Tornando a noi e a quanto concretamente si può fare da subito per andare verso quanto richiamato come impegno nell’ODG:

 sostenere le nostre associazioni significa dare sostegno all’attività sportiva, significa perciò dare maggiori garanzie ad uno di quei canali, spesso l’unico, che i nostri giovani possono utilizzare per fare sport. Significa, per le Istituzioni, dare la giusta attenzione alla salute ed al benessere dei propri cittadini.
Pare inevitabile quindi sostenere con forza il tessuto sportivo che tanto ha fatto sino ad ora e che tanto sta continuando a fare pur risentendo degli effetti della crisi economica.

In questo contesto non va dimenticata l'opera meritoria di grande sostegno che Carife ha sempre dato allo sport locale. Sarebbe ovviamente auspicabile che Carife mantenesse questo impegno affinchè non sia proprio lo sport a pagare le conseguenze del momento di crisi. Come ricordavo in premessa se si mettono in ginocchio le nostre Associazioni ci sarebbe di riflesso un riscontro molto negativo nel bilancio sociale di tutta la nostra comunità.

Un sostegno fondamentale per l'attività di queste Associazioni è rappresentato dall'impiantistica. Impianto non inteso solo come luogo dove svolgere l'attività sportiva ma anche come luogo di ritrovo, di riferimento dove nascono sinergie importanti che danno linfa vitale alle Società. Ecco perciò che l'Amministrazione Comunale, tramite oculate convenzioni di gestione degli impianti, può rivestire un ruolo determinante nel sostegno all'attività. Penso tutti sappiate che l'impiantistica sportiva in generale abbisogna da tempo di notevoli interventi di manutenzione ordinaria. Senza una puntuale e tempistica manutenzione ai servizi, agli infissi, alle pareti, alle attrezzature, …...... gli impianti diventano poco fruibili e meno ospitali e allo stesso tempo l'Amministrazione si vede depauperare il suo patrimonio immobiliare. E' ben noto che in questo tipo di associazionismo i Dirigenti, i genitori, gli atleti stessi mettono a disposizione le loro professionalità a servizio della propria società: una convenzione tra Comune e Società, che preveda questi interventi, alla lunga non diventerebbe un costo ma un investimento. Allo stesso tempo andrebbe valutato, laddove ve ne fosse la possibilità, di mettere a disposizione spazi adeguati per far si che gli impianti possano diventare anche la sede sociale come luogo di ritrovo dei giovani associati e dei loro genitori (mentre i figli svolgono attività ludico/sportiva). Va detto che il Comune già opera in questa direzione ma l'idea, che sta nella mia proposta, è quella di diventare propositivi ricercando quegli spazi e quelle società dove si opera con i giovani per valutare tutte le soluzioni possibili anziché evadere solo le richieste che pervengono all'ufficio. Ovviamente poi questa attività andrebbe monitorata anche andando a rivedere le convenzioni già in essere.
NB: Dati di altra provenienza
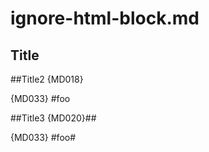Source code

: # ignore-html-block.md

## Title

##Title2 {MD018}

<div> {MD033}
#foo
</div>

##Title3 {MD020}##

<div> {MD033}
#foo#
</div>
 Voglio toccare un altro argomento sconosciuto ai più e che io invece conosco bene. Lo Sport per i disabili rappresenta uno strumento di integrazione impareggiabile, a volte unico, in ogni caso indispensabile soprattutto quando riguarda i giovani. Anche in questo caso accade molto spesso che venga lasciato all’Associazionismo, seppur senza grandi mezzi e risorse, il compiere dei veri e propri miracoli di integrazione e di miglioramento della qualità della vita delle persone più sfortunate. E’ un settore che non può essere dimenticato come invece spesso succede.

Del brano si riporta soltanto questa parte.